Meeting SummaryThe Department of Human Settlements (DHS) and Servcon Housing Solutions briefed the Committee on the plans to wind down Servcon, which had essentially completed its mandate of normalising or right-sizing properties, from 1994 to 2009, and to present the financial statements for 2009/10. In line with the original mandate given to Servcon, any outstanding matters would be handled to finalisation by the sole shareholder, the Department of Human Settlements. Over the last fourteen years, Servcon had managed more than 300 000 “normalisations”, and had ceased to operate in the sense that it had no income after 2009, although the work towards final completion and de-listing and de-registering had continued. 300 title deeds remained still to be handed over to the rightful beneficiaries, and conveyancers were currently busy with that process. Once all the liabilities of the entity had been settled, the guidelines contained in the Public Finance Management Act (PFMA) would be followed to de-list Servcon as an entity.
Servcon had received unqualified audits from inception up to 2009, but the 2009/10 audit certificate was qualified in two respects. Firstly the auditors had reported that South African Revenue Services (SARS) had declared that Servcon was not tax-exempt, because the form of the entity, rather than the work it undertook, was considered when making the determination. Secondly, the auditors were obliged to raise Servcon’s status as a going concern, in light of the loss that it reported of over R1 million, directly linked to the lack of revenue and the steps to wind it up and de-list it.

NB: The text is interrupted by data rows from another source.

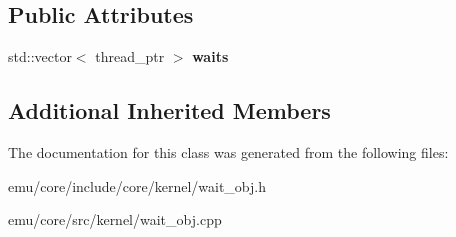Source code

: \subsection*{Public Attributes}
\begin{DoxyCompactItemize}
\item 
\mbox{\label{classeka2l1_1_1kernel_1_1wait__obj_ad9b04bb6662e5b46e58d7b926fc15e12}} 
std\+::vector$<$ thread\+\_\+ptr $>$ {\bfseries waits}
\end{DoxyCompactItemize}
\subsection*{Additional Inherited Members}


The documentation for this class was generated from the following files\+:\begin{DoxyCompactItemize}
\item 
emu/core/include/core/kernel/wait\+\_\+obj.\+h\item 
emu/core/src/kernel/wait\+\_\+obj.\+cpp\end{DoxyCompactItemize}
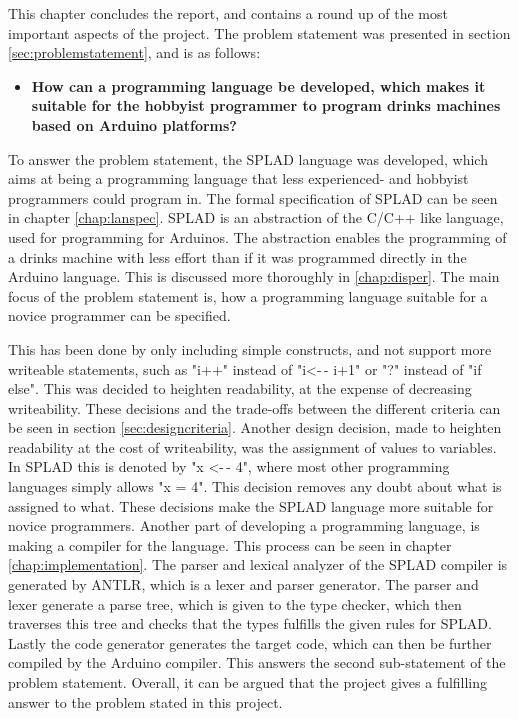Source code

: \label{chap:konklusion}
This chapter concludes the report, and contains a round up of the most important aspects of the project.
The problem statement was presented in section \ref{sec:problemstatement}, and is as follows: 
\begin{itemize}
	\item \textbf{How can a programming language be developed, which makes it suitable for the hobbyist programmer to program drinks machines based on Arduino platforms?}
\end{itemize}

To answer the problem statement, the SPLAD language was developed, which aims at being a programming language that less experienced- and hobbyist programmers could program in. The formal specification of SPLAD can be seen in chapter \ref{chap:lanspec}. SPLAD is an abstraction of the C/C++ like language, used for programming for Arduinos. The abstraction enables the programming of a drinks machine with less effort than if it was programmed directly in the Arduino language. This is discussed more thoroughly in \ref{chap:disper}. The main focus of the problem statement is, how a programming language suitable for a novice programmer can be specified.

This has been done by only including simple constructs, and not support more writeable statements, such as "i++" instead of "i<-$\,$- i+1" or "?" instead of "if else". This was decided to heighten readability, at the expense of decreasing writeability. These decisions and the trade-offs between the different criteria can be seen in section \ref{sec:designcriteria}. Another design decision, made to heighten readability at the cost of writeability, was the assignment of values to variables. In SPLAD this is denoted by "x <-$\,$- 4", where most other programming languages simply allows "x = 4". This decision removes any doubt about what is assigned to what. These decisions make the SPLAD language more suitable for novice programmers.
Another part of developing a programming language, is making a compiler for the language. This process can be seen in chapter \ref{chap:implementation}. The parser and lexical analyzer of the SPLAD compiler is generated by ANTLR, which is a lexer and parser generator. The parser and lexer generate a parse tree, which is given to the type checker, which then traverses this tree and checks that the types fulfills the given rules for SPLAD. Lastly the code generator generates the target code, which can then be further compiled by the Arduino compiler. This answers the second sub-statement of the problem statement. Overall, it can be argued that the project gives a fulfilling answer to the problem stated in this project.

Members questioned why the Department of Human Settlements had taken so long to compile this report, asked what exactly led to the decision to wind up Servcon, whether communities were adequately informed of the decision, and what would happen to properties still held by banks. They also questioned exactly what the assets comprised, and why a loss had been recorded. Members also asked why only six provinces had been mentioned in the report and called for specifics of where the land parcels were located.
Department of Human Settlements briefing on background to Servcon financial statements
Mr Neville Chainee, Chief Operations Officer, Department of Human Settlements, noted that Servcon was previously an entity of the Department of Human Settlements (DHS), but a decision had been taken some time ago to close it down, since the work that it did was essentially completed. The final financial statements had been prepared and could be presented.

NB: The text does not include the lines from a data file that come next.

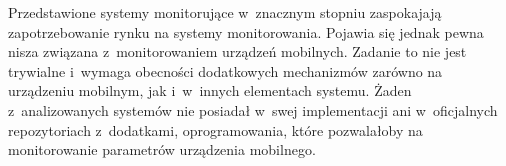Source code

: Przedstawione systemy monitorujące w~znacznym stopniu zaspokajają
zapotrzebowanie rynku na systemy monitorowania. Pojawia się jednak
pewna nisza związana z~monitorowaniem urządzeń mobilnych. Zadanie to
nie jest trywialne i~wymaga obecności dodatkowych mechanizmów zarówno
na urządzeniu mobilnym, jak i~w~innych elementach systemu. Żaden
z~analizowanych systemów nie posiadał w~swej implementacji ani
w~oficjalnych repozytoriach z~dodatkami, oprogramowania, które
pozwalałoby na monitorowanie parametrów urządzenia mobilnego.

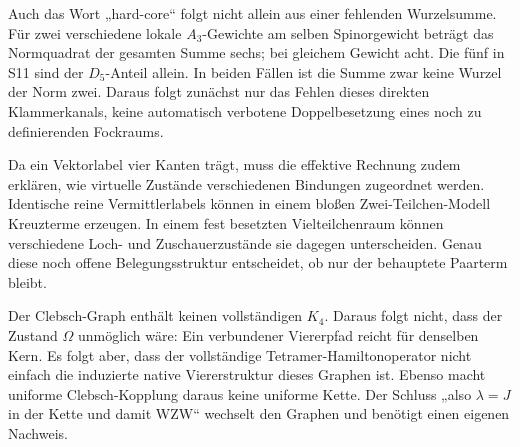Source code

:Auch das Wort „hard-core“ folgt nicht allein aus einer fehlenden Wurzelsumme. Für zwei verschiedene lokale $A_3$-Gewichte am selben Spinorgewicht beträgt das Normquadrat der gesamten Summe sechs; bei gleichem Gewicht acht. Die fünf in S11 sind der $D_5$-Anteil allein. In beiden Fällen ist die Summe zwar keine Wurzel der Norm zwei. Daraus folgt zunächst nur das Fehlen dieses direkten Klammerkanals, keine automatisch verbotene Doppelbesetzung eines noch zu definierenden Fockraums.

Da ein Vektorlabel vier Kanten trägt, muss die effektive Rechnung zudem erklären, wie virtuelle Zustände verschiedenen Bindungen zugeordnet werden. Identische reine Vermittlerlabels können in einem bloßen Zwei-Teilchen-Modell Kreuzterme erzeugen. In einem fest besetzten Vielteilchenraum können verschiedene Loch- und Zuschauerzustände sie dagegen unterscheiden. Genau diese noch offene Belegungsstruktur entscheidet, ob nur der behauptete Paarterm bleibt.

Der Clebsch-Graph enthält keinen vollständigen $K_4$. Daraus folgt nicht, dass der Zustand $\Omega$ unmöglich wäre: Ein verbundener Viererpfad reicht für denselben Kern. Es folgt aber, dass der vollständige Tetramer-Hamiltonoperator nicht einfach die induzierte native Viererstruktur dieses Graphen ist. Ebenso macht uniforme Clebsch-Kopplung daraus keine uniforme Kette. Der Schluss „also $\lambda=J$ in der Kette und damit WZW“ wechselt den Graphen und benötigt einen eigenen Nachweis.

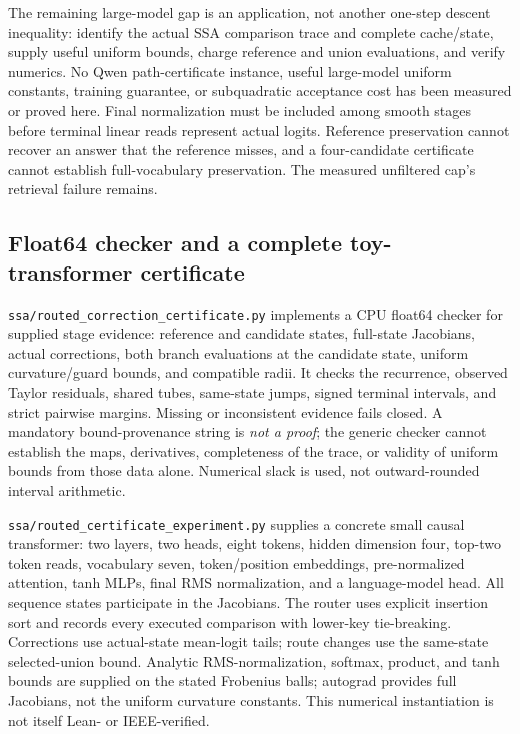 \documentclass[11pt]{article}
\numberwithin{equation}{section}
\begin{document}
The remaining large-model gap is an application, not another one-step descent inequality: identify the actual SSA
comparison trace and complete cache/state, supply useful uniform bounds, charge reference and union
evaluations, and verify numerics. No Qwen path-certificate instance, useful large-model uniform constants,
training guarantee, or subquadratic acceptance cost has been measured or proved here. Final
normalization must be included among smooth stages before terminal linear reads represent actual logits.
Reference preservation cannot recover an answer that the reference misses, and a four-candidate
certificate cannot establish full-vocabulary preservation. The measured unfiltered cap's retrieval failure remains.

\subsection{Float64 checker and a complete toy-transformer certificate}

\nolinkurl{ssa/routed_correction_certificate.py} implements a CPU float64 checker for supplied stage
evidence: reference and candidate states, full-state Jacobians, actual corrections, both branch evaluations
at the candidate state, uniform curvature/guard bounds, and compatible radii. It checks the recurrence,
observed Taylor residuals, shared tubes, same-state jumps, signed terminal intervals, and strict pairwise
margins. Missing or inconsistent evidence fails closed. A mandatory bound-provenance string is \emph{not
a proof}; the generic checker cannot establish the maps, derivatives, completeness of the trace, or
validity of uniform bounds from those data alone. Numerical slack is used, not outward-rounded
interval arithmetic.

\nolinkurl{ssa/routed_certificate_experiment.py} supplies a concrete small causal transformer: two layers,
two heads, eight tokens, hidden dimension four, top-two token reads, vocabulary seven, token/position
embeddings, pre-normalized attention, tanh MLPs, final RMS normalization, and a language-model head.
All sequence states participate in the Jacobians. The router uses explicit insertion sort and records
every executed comparison with lower-key tie-breaking. Corrections use actual-state mean-logit tails;
route changes use the same-state selected-union bound. Analytic RMS-normalization, softmax, product,
and tanh bounds are supplied on the stated Frobenius balls; autograd provides full Jacobians, not the
uniform curvature constants. This numerical instantiation is not itself Lean- or IEEE-verified.
\end{document}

Presentation by Servcon: Status and financial statements 2009/10
Mr Michael Rakgogo, Chief Executive Officer, Servcon, noted that this entity was originally established to assist provinces with issues relating to housing and the normalisation of properties, which would include assisting with repair of decaying structures, and ensuring that title deeds went to the rightful beneficiaries. Across all the provinces, there were now only 61 properties that still needed to be normalised, whilst more than 300 000 “normalisations” had been carried out by Servcon over the last fourteen years. Since Servcon had essentially completed its mandate, a decision was taken by the Department of Human Settlements that it should cease its operations and be formally wound up.
He reported that Servcon stopped operating in September 2009, having successfully managed to complete the bulk of its work. The entity was now in the process of delisting and deregistering.
There were two issues that needed to be highlighted in the 2009/10 report of the independent auditors. Firstly, however, Mr Rakgogo stressed that Servcon had received unqualified audits, since inception, up to this financial year. The first issue was that the auditors raised a question about Servcon’s status as a going concern, but this was of necessity linked to the fact that it was in the process of winding down, and served to alert users of the financial statement to this fact.
During the period under review, Servcon showed a loss of more than R1 million, largely due to the fact that all operations had ceased and there were no sources of revenue.
The auditors had also reported that the South African Revenue Services (SARS) had declared that Servcon was not tax-exempt, and he reported that this was a case in which the form of the entity, rather than the work it undertook, was considered when determining that the entity should not be deemed tax-exempt.
There were still a few land parcels in the possession of Servcon, and these would be disposed of through competitive bids. Notwithstanding the notices of the cessation of operations, Servcon still received numerous queries and complaints. There were still a few properties that were held by the banks, and 61 properties that needed to be normalised. 300 title deeds remained still to be handed over to the rightful beneficiaries, and conveyancers were currently busy with this process. Once all the liabilities of the entity had been settled, the guidelines contained in the Public Finance Management Act (PFMA) would be followed to de-list Servcon as an entity.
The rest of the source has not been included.